1. Why strategists & marketers should think about fabric

    I’ve made a habit over the past few years of following textile trends, not because I want to know what people will be wearing or how they’ll be decorating their houses, but because anyone with half a brain can decipher shifting cultural codes from the stuff we cover our bodies in. It doesn’t require a degree in textiles or fashion to realise that how people dress themselves and their homes is directly correlated to how they feel about the world around them. 

    Instead of laboriously scavenging through various textiles books, fabric shops, trend books, Style.com or religious reading of the Sartorialist (most of which I do, anyway when I have time), I also attend a twice-a-year go-to trends presentation by the incredible Li Edelkoort

    The former president of the design programme at Eindhoven, former Creative Director for Jil Sander, and venerable consultant to most major brands (most of whom deny following her advice as closely as they do), Li is pretty much as close as it comes to being a cultural dowsing rod. 

    While I’m as cynical as most when it comes to trend forecasting, believing that with enough influence, the industry leaders might be capable of producing virtually perfect self-fulfilling prophesies, Li continues to out-pace these assumptions. And I’m not just saying this because I also write for her magazine, Bloom, but because she has an incredible knack for pattern recognition and sensing the way people feel long before anyone has the nerve to express it. 

    Some call her a guru, which doesn’t really do her justice. If our job as strategists and culture makers is understand where cultural gaps are about to appear, Li’s job seems to be to clarify what might otherwise be a cluttered set of thoughts and random notions. She identifies, in the words of Shopenhauer, what everyone has seen but not yet noticed. 

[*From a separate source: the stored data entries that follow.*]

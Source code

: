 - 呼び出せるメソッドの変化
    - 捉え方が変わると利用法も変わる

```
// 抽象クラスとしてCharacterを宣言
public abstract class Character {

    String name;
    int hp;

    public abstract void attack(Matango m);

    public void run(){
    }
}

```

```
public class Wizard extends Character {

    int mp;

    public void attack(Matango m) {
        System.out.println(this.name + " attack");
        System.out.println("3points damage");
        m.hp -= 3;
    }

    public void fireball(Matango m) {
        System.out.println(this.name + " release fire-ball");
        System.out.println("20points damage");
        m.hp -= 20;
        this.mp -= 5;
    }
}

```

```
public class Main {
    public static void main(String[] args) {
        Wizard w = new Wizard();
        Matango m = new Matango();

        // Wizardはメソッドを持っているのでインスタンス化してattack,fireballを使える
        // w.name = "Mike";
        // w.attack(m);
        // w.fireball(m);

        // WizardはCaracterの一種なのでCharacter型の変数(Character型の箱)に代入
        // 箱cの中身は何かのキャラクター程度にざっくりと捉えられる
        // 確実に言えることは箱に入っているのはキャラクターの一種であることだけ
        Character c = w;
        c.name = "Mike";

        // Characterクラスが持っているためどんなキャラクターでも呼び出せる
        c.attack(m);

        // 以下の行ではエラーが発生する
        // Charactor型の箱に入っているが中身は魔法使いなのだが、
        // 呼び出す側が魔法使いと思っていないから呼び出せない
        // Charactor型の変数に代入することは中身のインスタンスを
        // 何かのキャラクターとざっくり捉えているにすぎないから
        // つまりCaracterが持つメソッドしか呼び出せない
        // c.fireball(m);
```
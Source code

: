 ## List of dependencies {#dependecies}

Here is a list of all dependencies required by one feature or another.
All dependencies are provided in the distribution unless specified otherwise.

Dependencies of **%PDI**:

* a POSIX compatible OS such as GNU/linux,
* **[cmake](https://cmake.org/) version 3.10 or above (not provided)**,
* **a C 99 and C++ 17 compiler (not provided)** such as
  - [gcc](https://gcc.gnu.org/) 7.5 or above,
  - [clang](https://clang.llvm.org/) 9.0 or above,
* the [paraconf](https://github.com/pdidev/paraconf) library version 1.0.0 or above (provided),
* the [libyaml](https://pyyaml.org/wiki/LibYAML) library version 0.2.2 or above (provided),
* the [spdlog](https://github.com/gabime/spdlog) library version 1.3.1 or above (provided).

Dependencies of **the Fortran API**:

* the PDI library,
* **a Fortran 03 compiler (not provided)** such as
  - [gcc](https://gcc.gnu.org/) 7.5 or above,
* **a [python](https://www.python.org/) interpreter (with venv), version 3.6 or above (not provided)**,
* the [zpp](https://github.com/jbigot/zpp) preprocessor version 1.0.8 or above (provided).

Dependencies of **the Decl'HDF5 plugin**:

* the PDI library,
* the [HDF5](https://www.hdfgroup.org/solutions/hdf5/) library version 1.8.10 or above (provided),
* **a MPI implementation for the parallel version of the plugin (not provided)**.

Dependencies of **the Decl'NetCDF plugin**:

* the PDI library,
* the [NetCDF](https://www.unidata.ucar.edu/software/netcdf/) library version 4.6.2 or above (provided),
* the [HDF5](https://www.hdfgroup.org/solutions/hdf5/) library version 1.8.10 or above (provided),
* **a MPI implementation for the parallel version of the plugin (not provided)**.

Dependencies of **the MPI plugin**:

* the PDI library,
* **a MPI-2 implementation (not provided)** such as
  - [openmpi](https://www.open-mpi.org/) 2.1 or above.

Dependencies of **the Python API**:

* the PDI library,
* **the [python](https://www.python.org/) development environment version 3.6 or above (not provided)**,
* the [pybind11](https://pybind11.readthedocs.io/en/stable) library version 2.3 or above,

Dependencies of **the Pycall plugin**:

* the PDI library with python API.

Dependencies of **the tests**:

    Your job, while sitting in her audience and afterward, is to think laterally. Let your imagination wander. What does it mean for the cultures of washing/driving/eating/love-making/communicating/drinking when we are obsessed with fossils? Or water? Or birds? It is not as simple as this, but when Li expands each topic by variations on a theme, suddenly the patterns will appear. You will notice influences, you will notice culture gaps, you will notice icebergs before the ship needs to turn. If nothing else, you will spend a few hours being inspired to think visually - a skill most strategists and planners could improve.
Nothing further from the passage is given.